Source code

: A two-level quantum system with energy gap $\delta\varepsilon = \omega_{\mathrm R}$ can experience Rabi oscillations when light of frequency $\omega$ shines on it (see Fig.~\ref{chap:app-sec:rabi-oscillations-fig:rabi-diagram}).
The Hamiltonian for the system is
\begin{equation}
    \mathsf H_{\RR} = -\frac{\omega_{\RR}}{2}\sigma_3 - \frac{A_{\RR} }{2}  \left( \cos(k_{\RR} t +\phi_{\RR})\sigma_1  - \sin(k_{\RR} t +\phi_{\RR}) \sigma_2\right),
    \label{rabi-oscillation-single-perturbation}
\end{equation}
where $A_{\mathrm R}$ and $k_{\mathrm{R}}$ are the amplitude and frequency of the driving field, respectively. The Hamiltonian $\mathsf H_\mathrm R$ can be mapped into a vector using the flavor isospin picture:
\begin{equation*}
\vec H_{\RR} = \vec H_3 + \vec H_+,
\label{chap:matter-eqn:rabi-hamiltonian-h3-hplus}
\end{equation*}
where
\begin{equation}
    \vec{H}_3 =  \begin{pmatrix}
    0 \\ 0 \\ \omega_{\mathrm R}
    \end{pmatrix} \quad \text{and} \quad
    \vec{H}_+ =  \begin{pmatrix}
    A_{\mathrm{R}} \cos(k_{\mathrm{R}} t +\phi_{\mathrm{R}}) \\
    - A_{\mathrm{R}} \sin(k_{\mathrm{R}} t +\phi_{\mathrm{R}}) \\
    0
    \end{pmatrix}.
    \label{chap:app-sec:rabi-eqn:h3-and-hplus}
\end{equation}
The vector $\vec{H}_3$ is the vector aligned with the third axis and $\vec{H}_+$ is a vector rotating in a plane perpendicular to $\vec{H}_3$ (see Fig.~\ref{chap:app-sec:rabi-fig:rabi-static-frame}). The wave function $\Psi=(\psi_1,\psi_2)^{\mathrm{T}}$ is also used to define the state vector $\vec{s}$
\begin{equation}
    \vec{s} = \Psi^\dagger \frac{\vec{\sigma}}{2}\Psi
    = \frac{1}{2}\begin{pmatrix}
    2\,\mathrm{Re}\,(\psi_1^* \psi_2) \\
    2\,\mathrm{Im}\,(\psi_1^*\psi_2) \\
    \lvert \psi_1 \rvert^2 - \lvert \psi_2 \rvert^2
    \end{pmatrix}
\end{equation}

---------------

» INSTRUCTIONS TO FOLLOW:
The full listing above is to be copied exactly, line for line.

» REPLY:
Source code

: A two-level quantum system with energy gap $\delta\varepsilon = \omega_{\mathrm R}$ can experience Rabi oscillations when light of frequency $\omega$ shines on it (see Fig.~\ref{chap:app-sec:rabi-oscillations-fig:rabi-diagram}).
The Hamiltonian for the system is
\begin{equation}
    \mathsf H_{\RR} = -\frac{\omega_{\RR}}{2}\sigma_3 - \frac{A_{\RR} }{2}  \left( \cos(k_{\RR} t +\phi_{\RR})\sigma_1  - \sin(k_{\RR} t +\phi_{\RR}) \sigma_2\right),
    \label{rabi-oscillation-single-perturbation}
\end{equation}
where $A_{\mathrm R}$ and $k_{\mathrm{R}}$ are the amplitude and frequency of the driving field, respectively. The Hamiltonian $\mathsf H_\mathrm R$ can be mapped into a vector using the flavor isospin picture:
\begin{equation*}
\vec H_{\RR} = \vec H_3 + \vec H_+,
\label{chap:matter-eqn:rabi-hamiltonian-h3-hplus}
\end{equation*}
where
\begin{equation}
    \vec{H}_3 =  \begin{pmatrix}
    0 \\ 0 \\ \omega_{\mathrm R}
    \end{pmatrix} \quad \text{and} \quad
    \vec{H}_+ =  \begin{pmatrix}
    A_{\mathrm{R}} \cos(k_{\mathrm{R}} t +\phi_{\mathrm{R}}) \\
    - A_{\mathrm{R}} \sin(k_{\mathrm{R}} t +\phi_{\mathrm{R}}) \\
    0
    \end{pmatrix}.
    \label{chap:app-sec:rabi-eqn:h3-and-hplus}
\end{equation}
The vector $\vec{H}_3$ is the vector aligned with the third axis and $\vec{H}_+$ is a vector rotating in a plane perpendicular to $\vec{H}_3$ (see Fig.~\ref{chap:app-sec:rabi-fig:rabi-static-frame}). The wave function $\Psi=(\psi_1,\psi_2)^{\mathrm{T}}$ is also used to define the state vector $\vec{s}$
\begin{equation}
    \vec{s} = \Psi^\dagger \frac{\vec{\sigma}}{2}\Psi
    = \frac{1}{2}\begin{pmatrix}
    2\,\mathrm{Re}\,(\psi_1^* \psi_2) \\
    2\,\mathrm{Im}\,(\psi_1^*\psi_2) \\
    \lvert \psi_1 \rvert^2 - \lvert \psi_2 \rvert^2
    \end{pmatrix}
\end{equation}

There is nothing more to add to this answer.